Patents - Three reminders about patent assignments

      First, there is a difference between an assignment and an obligation to assign. If your "assignment" document states "agree to assign" or similar language, then it is merely a promise to assign rights in the future and "not an immediate transfer of expectant interests" (Board of Trustees v. Roche, 583 F.3d 832, 841-42 (Fed. Cir. 2009).  This means that a subsequent and proper assignment needs to be executed in the future.  To effect an immediate transfer, your assignment should state "do hereby assign" or similar language (cite).

     Second, patent assignments should be recorded with the US Patent & Trademark Office within three months of execution. 35 U.S.C. § 261. If you fail to record within three months, you should still record the assignment because late recording is better than never recording.  The purpose of recording is to provide notice to the public and to prevent a bona fide purchaser from creating a potentially costly mess over the ownership of the patent.

     Third, you can record patent assignments for free on the USPTO website (cite).  If you wish to submit paper documents, it will cost $40.

- Henry Park

Wednesday, January 18, 2017

USPTO and Java v8 update 121 build 13

    On my Macintosh, I received a notice that there is an updated version of Java v8 update 121 build 13 (released on January 17).


      I called the US Patent Electronic Business Center (EBC), and they have not tested the update, and that suggested holding off on the update for a few days.

- Henry Park

Monday, January 16, 2017

Patent - How does this complaint satisfy Iqbal and Twombly?

     For more than a year, Form 18 from the Appendix of Forms to the Federal Rules of Civil Procedure has been repealed (cite).  By repealing Form 18, bare bones patent infringement complaints no long meet the Supreme Court's Bell Atlantic Corp. v. Twombly and Ashcroft v. Iqbal heightened pleading standards (Twombly cite, Iqbal cite).  Under this heightened pleading standard, a plaintiff must plead a “plausible” claim.  In other words, the plaintiff must plead sufficient factual content to allow the court to draw the reasonable inference that the defendant is liable for the misconduct alleged.

     Last week, Seatoun Media alleged that Apple was infringing its U.S. Patent 6,356,626 (Seatoun Media v. Apple).  Although determining whether a complaint meets the heightened pleading standard is handled at the district court level, this complaint may be in trouble.

1.  The case was assigned to Judge Gilstrap who has dismissed at least one case for not meeting the heightened pleading standard (see Ruby Sands LLC v. American Nat'l Bank of Texas link).

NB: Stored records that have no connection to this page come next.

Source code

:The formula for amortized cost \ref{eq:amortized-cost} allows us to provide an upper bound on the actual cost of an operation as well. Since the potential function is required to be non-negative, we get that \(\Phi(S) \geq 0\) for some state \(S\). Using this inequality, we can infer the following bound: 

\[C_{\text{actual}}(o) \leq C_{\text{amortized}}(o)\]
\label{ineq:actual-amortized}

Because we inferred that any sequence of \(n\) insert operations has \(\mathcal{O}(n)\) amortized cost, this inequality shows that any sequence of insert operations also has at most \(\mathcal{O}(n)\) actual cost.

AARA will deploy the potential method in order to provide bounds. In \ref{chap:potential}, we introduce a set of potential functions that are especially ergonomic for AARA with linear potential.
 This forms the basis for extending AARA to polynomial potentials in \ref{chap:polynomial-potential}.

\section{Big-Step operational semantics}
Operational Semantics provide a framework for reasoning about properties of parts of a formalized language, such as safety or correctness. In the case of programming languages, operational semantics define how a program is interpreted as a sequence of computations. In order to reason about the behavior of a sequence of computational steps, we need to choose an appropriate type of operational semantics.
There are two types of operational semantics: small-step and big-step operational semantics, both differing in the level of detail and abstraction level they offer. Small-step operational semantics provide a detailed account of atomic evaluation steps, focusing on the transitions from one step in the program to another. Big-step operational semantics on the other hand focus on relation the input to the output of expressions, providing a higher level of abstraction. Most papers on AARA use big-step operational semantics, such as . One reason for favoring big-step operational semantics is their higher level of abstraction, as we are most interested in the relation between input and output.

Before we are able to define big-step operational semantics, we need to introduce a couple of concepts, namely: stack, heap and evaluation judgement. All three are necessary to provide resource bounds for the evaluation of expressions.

2.  The complaint fails to identify a representative claim that is alleged to have been infringed. Instead, the complaint takes a blunderbuss approach and alleges that Apple devices infringe at least one of the 19 claims either literally or under the doctrine of equivalents (see Complaint, 12).

3.  The complaint fails to allege sufficient facts concerning how the Apple devices directly infringe - literally or under the doctrine of equivalents - any of the claims.  Claim 1 is not a simple claim (as shown below).  Plaintiff attempts to distract the court from its failure to allege how Apple devices meet all the claim elements of any claim by boldly alleging, without any support, that Apple devices infringe because they "provide the capability to allow a user to record and/or play back voice messages through a communication link" (see Complaint, 13-14).

     It will be to see if Apple files a motion to dismiss.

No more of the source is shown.